╔══

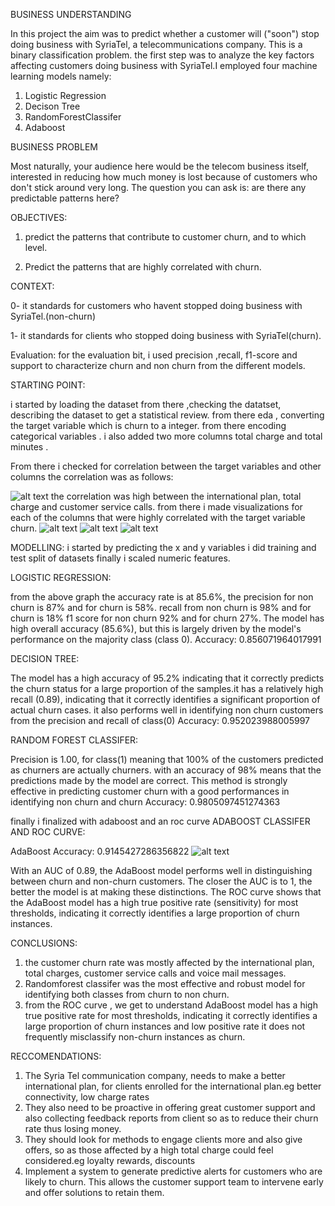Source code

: BUSINESS UNDERSTANDING


In this project the aim was to  predict whether a customer will ("soon") stop doing business with SyriaTel, a telecommunications company. This is a binary classification problem. the first step was to analyze the key factors affecting customers doing business with SyriaTel.I employed  four machine learning models namely:
1. Logistic Regression
2. Decison Tree
3. RandomForestClassifer
4. Adaboost


BUSINESS PROBLEM

Most naturally, your audience here would be the telecom business itself, interested in reducing how much money is lost because of customers who don't stick around very long. The question you can ask is: are there any predictable patterns here?

OBJECTIVES:

1. predict the patterns that contribute to customer churn, and to which level.

2. Predict the patterns that are highly correlated with churn.

CONTEXT:

0- it standards for customers who havent stopped doing business with SyriaTel.(non-churn)

1- it standards for clients who stopped doing business with SyriaTel(churn).

Evaluation:
for the evaluation bit,  i used precision ,recall, f1-score and support to characterize churn and non churn from the different models.

STARTING POINT:

i started by loading the dataset from there ,checking the datatset, describing the dataset to get a statistical review. from there eda , converting the target variable which is churn to a integer. from there encoding categorical variables .
i also added two more columns total charge and total minutes .

From there i checked for correlation between the target variables and other columns 
the correlation was as follows:

![alt text](image.png)
the correlation was high between the international plan, total charge and customer service calls.
from there i made visualizations for each of the columns that were highly correlated with the target variable churn.
![alt text](image-4.png)
![alt text](image-5.png)
![alt text](image-6.png)

MODELLING:
i started by predicting the x and y variables
i did training and test split of datasets
finally i scaled numeric features.

LOGISTIC REGRESSION:

from the above graph the accuracy rate is at 85.6%, the precision for non churn is 87% and for churn is 58%. recall from non churn is 98% and for churn is 18% f1 score for non churn 92% and for churn 27%. The model has high overall accuracy (85.6%), but this is largely driven by the model's performance on the majority class (class 0).
Accuracy: 0.856071964017991

DECISION TREE:

 The model has a high accuracy of 95.2% indicating that it correctly predicts the churn status for a large proportion of the samples.it has a relatively high recall (0.89), indicating that it correctly identifies a significant proportion of actual churn cases. it also performs well in identifying non churn customers from the precision and recall of class(0)
Accuracy: 0.952023988005997

RANDOM FOREST CLASSIFER:

Precision is 1.00, for class(1) meaning that 100% of the customers predicted as churners are actually churners. with an accuracy of 98% means that the predictions made by the model are correct. This method is strongly effective in predicting customer churn with a good performances in identifying non churn and churn
Accuracy: 0.9805097451274363

finally i finalized with adaboost and an roc curve
ADABOOST CLASSIFER AND ROC CURVE:

AdaBoost Accuracy: 0.9145427286356822
![alt text](image-1.png)

With an AUC of 0.89, the AdaBoost model performs well in distinguishing between churn and non-churn customers. The closer the AUC is to 1, the better the model is at making these distinctions.
The ROC curve shows that the AdaBoost model has a high true positive rate (sensitivity) for most thresholds, indicating it correctly identifies a large proportion of churn instances.

CONCLUSIONS:
1. the customer churn rate was mostly affected by the international plan, total charges, customer service calls and voice mail messages.
2. Randomforest classifer was the most effective and robust model  for identifying both classes from churn to non churn.
3. from the ROC curve , we get to understand AdaBoost model has a high true positive rate  for most thresholds, indicating it correctly identifies a large proportion of churn instances and low positive rate it does not frequently misclassify non-churn instances as churn.

RECCOMENDATIONS:
1. The Syria Tel communication company, needs to make a better international plan, for clients enrolled for the international plan.eg better connectivity, low charge rates
2. They also need to be proactive in offering great customer support and also collecting feedback reports from client so as to reduce their churn rate thus losing money.
3. They should look for methods to engage clients more and also give offers, so as those affected by a high total charge could feel considered.eg  loyalty rewards, discounts
4. Implement a system to generate predictive alerts for customers who are likely to churn. This allows the customer support team to intervene early and offer solutions to retain them.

╚══

> Task goal: Restate the full listing word for word, excluding images.

> Response:
Source code

: BUSINESS UNDERSTANDING


In this project the aim was to  predict whether a customer will ("soon") stop doing business with SyriaTel, a telecommunications company. This is a binary classification problem. the first step was to analyze the key factors affecting customers doing business with SyriaTel.I employed  four machine learning models namely:
1. Logistic Regression
2. Decison Tree
3. RandomForestClassifer
4. Adaboost


BUSINESS PROBLEM

Most naturally, your audience here would be the telecom business itself, interested in reducing how much money is lost because of customers who don't stick around very long. The question you can ask is: are there any predictable patterns here?

OBJECTIVES:

1. predict the patterns that contribute to customer churn, and to which level.

2. Predict the patterns that are highly correlated with churn.

CONTEXT:

0- it standards for customers who havent stopped doing business with SyriaTel.(non-churn)

1- it standards for clients who stopped doing business with SyriaTel(churn).

Evaluation:
for the evaluation bit,  i used precision ,recall, f1-score and support to characterize churn and non churn from the different models.

STARTING POINT:

i started by loading the dataset from there ,checking the datatset, describing the dataset to get a statistical review. from there eda , converting the target variable which is churn to a integer. from there encoding categorical variables .
i also added two more columns total charge and total minutes .

From there i checked for correlation between the target variables and other columns 
the correlation was as follows:

![alt text](image.png)
the correlation was high between the international plan, total charge and customer service calls.
from there i made visualizations for each of the columns that were highly correlated with the target variable churn.
![alt text](image-4.png)
![alt text](image-5.png)
![alt text](image-6.png)

MODELLING:
i started by predicting the x and y variables
i did training and test split of datasets
finally i scaled numeric features.

LOGISTIC REGRESSION:

from the above graph the accuracy rate is at 85.6%, the precision for non churn is 87% and for churn is 58%. recall from non churn is 98% and for churn is 18% f1 score for non churn 92% and for churn 27%. The model has high overall accuracy (85.6%), but this is largely driven by the model's performance on the majority class (class 0).
Accuracy: 0.856071964017991

DECISION TREE:

 The model has a high accuracy of 95.2% indicating that it correctly predicts the churn status for a large proportion of the samples.it has a relatively high recall (0.89), indicating that it correctly identifies a significant proportion of actual churn cases. it also performs well in identifying non churn customers from the precision and recall of class(0)
Accuracy: 0.952023988005997

RANDOM FOREST CLASSIFER:

Precision is 1.00, for class(1) meaning that 100% of the customers predicted as churners are actually churners. with an accuracy of 98% means that the predictions made by the model are correct. This method is strongly effective in predicting customer churn with a good performances in identifying non churn and churn
Accuracy: 0.9805097451274363

finally i finalized with adaboost and an roc curve
ADABOOST CLASSIFER AND ROC CURVE:

AdaBoost Accuracy: 0.9145427286356822
![alt text](image-1.png)

With an AUC of 0.89, the AdaBoost model performs well in distinguishing between churn and non-churn customers. The closer the AUC is to 1, the better the model is at making these distinctions.
The ROC curve shows that the AdaBoost model has a high true positive rate (sensitivity) for most thresholds, indicating it correctly identifies a large proportion of churn instances.

CONCLUSIONS:
1. the customer churn rate was mostly affected by the international plan, total charges, customer service calls and voice mail messages.
2. Randomforest classifer was the most effective and robust model  for identifying both classes from churn to non churn.
3. from the ROC curve , we get to understand AdaBoost model has a high true positive rate  for most thresholds, indicating it correctly identifies a large proportion of churn instances and low positive rate it does not frequently misclassify non-churn instances as churn.

RECCOMENDATIONS:
1. The Syria Tel communication company, needs to make a better international plan, for clients enrolled for the international plan.eg better connectivity, low charge rates
2. They also need to be proactive in offering great customer support and also collecting feedback reports from client so as to reduce their churn rate thus losing money.
3. They should look for methods to engage clients more and also give offers, so as those affected by a high total charge could feel considered.eg  loyalty rewards, discounts
4. Implement a system to generate predictive alerts for customers who are likely to churn. This allows the customer support team to intervene early and offer solutions to retain them.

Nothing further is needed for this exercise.